◆ Exercise requirements ◆
All lines below containing the string "List" are to be copied.

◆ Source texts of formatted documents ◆
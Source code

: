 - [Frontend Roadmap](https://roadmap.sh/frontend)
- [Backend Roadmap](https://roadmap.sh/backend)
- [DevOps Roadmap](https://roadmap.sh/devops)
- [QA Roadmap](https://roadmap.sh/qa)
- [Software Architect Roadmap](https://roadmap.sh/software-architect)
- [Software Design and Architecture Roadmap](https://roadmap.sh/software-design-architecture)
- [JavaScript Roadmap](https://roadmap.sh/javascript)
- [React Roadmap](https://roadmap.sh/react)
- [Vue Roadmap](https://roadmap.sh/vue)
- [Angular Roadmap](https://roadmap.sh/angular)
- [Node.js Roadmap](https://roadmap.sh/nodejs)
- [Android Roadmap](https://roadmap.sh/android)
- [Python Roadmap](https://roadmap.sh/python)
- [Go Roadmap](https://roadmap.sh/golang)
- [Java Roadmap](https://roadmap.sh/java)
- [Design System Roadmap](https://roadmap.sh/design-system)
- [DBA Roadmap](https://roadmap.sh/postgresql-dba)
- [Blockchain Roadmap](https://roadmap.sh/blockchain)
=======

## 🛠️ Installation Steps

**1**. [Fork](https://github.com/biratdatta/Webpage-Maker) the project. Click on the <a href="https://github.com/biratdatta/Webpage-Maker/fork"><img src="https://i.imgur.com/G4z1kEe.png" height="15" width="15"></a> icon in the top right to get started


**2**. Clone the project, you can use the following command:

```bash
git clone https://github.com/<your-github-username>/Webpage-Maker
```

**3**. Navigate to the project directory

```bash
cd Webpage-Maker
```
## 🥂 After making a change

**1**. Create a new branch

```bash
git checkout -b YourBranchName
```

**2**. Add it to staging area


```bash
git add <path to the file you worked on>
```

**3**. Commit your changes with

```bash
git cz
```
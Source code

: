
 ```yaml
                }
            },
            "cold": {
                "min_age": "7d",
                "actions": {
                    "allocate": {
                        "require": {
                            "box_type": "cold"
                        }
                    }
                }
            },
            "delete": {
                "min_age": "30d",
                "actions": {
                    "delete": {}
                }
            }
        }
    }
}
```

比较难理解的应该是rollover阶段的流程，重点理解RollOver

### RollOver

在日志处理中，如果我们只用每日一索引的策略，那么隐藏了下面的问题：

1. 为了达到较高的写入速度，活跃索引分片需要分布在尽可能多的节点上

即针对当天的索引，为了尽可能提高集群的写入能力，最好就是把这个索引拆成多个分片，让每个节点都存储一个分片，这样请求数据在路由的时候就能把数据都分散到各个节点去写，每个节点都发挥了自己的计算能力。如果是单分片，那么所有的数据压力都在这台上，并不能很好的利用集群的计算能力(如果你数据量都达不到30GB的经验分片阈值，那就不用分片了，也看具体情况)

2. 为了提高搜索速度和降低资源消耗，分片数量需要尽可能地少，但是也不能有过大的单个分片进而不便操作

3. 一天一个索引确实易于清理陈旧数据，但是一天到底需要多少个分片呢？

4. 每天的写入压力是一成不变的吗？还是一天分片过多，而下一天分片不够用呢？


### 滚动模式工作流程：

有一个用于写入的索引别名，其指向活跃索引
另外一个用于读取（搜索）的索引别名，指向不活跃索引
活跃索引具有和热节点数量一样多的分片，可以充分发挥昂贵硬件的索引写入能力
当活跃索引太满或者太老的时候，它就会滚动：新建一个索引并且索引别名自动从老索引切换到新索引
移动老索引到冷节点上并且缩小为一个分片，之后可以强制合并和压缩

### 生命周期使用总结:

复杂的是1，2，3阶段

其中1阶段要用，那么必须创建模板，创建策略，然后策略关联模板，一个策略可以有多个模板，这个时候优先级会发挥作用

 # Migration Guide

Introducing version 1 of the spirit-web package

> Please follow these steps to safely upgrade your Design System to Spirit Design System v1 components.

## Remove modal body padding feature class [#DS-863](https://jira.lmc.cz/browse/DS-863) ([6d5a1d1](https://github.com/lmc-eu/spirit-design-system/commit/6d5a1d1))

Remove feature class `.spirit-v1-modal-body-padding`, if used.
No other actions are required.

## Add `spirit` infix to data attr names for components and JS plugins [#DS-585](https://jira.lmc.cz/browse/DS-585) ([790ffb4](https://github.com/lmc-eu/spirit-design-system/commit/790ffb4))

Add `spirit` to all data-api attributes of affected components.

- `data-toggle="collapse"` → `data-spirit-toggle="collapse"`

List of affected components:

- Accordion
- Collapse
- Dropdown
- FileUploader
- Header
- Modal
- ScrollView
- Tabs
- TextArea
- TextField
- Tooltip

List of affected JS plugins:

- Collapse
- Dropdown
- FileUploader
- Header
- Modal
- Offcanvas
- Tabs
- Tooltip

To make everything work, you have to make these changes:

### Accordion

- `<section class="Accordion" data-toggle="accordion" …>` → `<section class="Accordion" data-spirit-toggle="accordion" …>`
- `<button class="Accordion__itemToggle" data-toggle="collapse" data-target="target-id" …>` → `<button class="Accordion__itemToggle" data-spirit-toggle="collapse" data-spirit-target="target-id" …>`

◆ The answer ◆
List of affected components:
List of affected JS plugins:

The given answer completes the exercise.